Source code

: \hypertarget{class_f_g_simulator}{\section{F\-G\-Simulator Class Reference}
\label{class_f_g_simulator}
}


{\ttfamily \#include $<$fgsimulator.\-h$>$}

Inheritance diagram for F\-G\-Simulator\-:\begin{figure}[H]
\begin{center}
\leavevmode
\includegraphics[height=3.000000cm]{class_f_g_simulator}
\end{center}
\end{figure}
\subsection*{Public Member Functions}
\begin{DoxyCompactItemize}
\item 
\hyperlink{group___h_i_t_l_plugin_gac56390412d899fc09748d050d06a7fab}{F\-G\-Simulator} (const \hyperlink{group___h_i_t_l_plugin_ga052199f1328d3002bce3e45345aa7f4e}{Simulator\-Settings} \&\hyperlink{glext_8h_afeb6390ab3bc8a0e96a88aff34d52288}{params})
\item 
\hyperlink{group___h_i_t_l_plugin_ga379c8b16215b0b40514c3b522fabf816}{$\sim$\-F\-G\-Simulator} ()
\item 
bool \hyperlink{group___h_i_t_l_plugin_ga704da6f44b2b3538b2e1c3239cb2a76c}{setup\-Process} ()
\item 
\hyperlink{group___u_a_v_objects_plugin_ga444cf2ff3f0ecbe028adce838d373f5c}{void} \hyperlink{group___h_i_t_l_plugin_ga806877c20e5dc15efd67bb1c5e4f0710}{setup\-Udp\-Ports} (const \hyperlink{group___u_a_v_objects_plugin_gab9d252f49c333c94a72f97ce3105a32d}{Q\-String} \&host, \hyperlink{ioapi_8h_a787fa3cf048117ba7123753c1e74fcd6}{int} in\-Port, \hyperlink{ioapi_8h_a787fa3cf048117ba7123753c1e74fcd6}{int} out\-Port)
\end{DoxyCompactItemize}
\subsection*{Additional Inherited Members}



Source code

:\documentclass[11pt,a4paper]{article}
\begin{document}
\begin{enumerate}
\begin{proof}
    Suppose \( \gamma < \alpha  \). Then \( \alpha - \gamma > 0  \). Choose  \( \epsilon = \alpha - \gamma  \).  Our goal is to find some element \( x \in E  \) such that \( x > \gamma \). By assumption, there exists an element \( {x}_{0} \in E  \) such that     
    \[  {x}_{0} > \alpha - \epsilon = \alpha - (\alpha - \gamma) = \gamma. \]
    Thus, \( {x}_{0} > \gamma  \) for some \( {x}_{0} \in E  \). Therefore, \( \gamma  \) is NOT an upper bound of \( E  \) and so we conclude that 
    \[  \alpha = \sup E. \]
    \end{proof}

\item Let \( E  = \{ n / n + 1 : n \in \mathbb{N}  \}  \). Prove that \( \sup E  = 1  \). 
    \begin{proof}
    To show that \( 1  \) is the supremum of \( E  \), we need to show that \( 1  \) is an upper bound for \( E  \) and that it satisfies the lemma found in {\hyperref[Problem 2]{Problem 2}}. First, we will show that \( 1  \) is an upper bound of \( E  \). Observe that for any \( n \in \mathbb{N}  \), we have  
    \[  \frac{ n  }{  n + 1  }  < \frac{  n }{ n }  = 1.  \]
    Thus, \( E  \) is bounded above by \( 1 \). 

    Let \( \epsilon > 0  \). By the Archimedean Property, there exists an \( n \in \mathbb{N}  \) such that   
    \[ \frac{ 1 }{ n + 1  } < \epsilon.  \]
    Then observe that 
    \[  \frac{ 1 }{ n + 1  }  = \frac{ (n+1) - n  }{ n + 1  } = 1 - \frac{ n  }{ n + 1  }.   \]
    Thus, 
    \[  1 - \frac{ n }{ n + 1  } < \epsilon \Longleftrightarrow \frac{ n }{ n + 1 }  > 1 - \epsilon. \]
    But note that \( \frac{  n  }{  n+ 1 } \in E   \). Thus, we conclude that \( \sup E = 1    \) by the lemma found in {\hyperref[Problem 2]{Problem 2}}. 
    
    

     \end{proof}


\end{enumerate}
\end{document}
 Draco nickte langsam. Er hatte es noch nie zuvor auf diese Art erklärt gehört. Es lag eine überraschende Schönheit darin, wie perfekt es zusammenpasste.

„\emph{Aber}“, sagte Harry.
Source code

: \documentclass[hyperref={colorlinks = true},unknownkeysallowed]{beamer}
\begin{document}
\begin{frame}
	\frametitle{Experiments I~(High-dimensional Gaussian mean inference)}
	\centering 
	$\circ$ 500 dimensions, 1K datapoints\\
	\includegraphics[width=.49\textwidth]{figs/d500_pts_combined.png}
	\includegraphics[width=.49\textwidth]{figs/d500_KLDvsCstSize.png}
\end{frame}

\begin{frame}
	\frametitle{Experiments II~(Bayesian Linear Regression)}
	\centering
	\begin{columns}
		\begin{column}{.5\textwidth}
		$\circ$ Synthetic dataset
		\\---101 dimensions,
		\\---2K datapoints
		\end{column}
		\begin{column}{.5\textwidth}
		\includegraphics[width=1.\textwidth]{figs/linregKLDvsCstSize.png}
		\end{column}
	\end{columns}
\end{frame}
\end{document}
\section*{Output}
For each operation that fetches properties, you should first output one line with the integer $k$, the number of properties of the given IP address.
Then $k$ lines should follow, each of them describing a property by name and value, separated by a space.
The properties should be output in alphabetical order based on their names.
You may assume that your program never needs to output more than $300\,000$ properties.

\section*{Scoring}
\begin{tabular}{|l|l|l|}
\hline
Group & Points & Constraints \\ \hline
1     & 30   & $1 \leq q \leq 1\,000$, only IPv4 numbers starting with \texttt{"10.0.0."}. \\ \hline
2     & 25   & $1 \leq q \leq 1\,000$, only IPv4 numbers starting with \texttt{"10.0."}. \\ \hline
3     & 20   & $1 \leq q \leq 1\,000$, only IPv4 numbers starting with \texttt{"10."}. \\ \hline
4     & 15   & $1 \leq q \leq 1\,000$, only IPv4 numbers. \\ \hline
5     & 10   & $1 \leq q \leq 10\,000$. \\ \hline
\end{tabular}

- Exercise goal -
In the listing above, find each line with the word "circ" and return it.

- Exercise solution -
	$\circ$ 500 dimensions, 1K datapoints\\
		$\circ$ Synthetic dataset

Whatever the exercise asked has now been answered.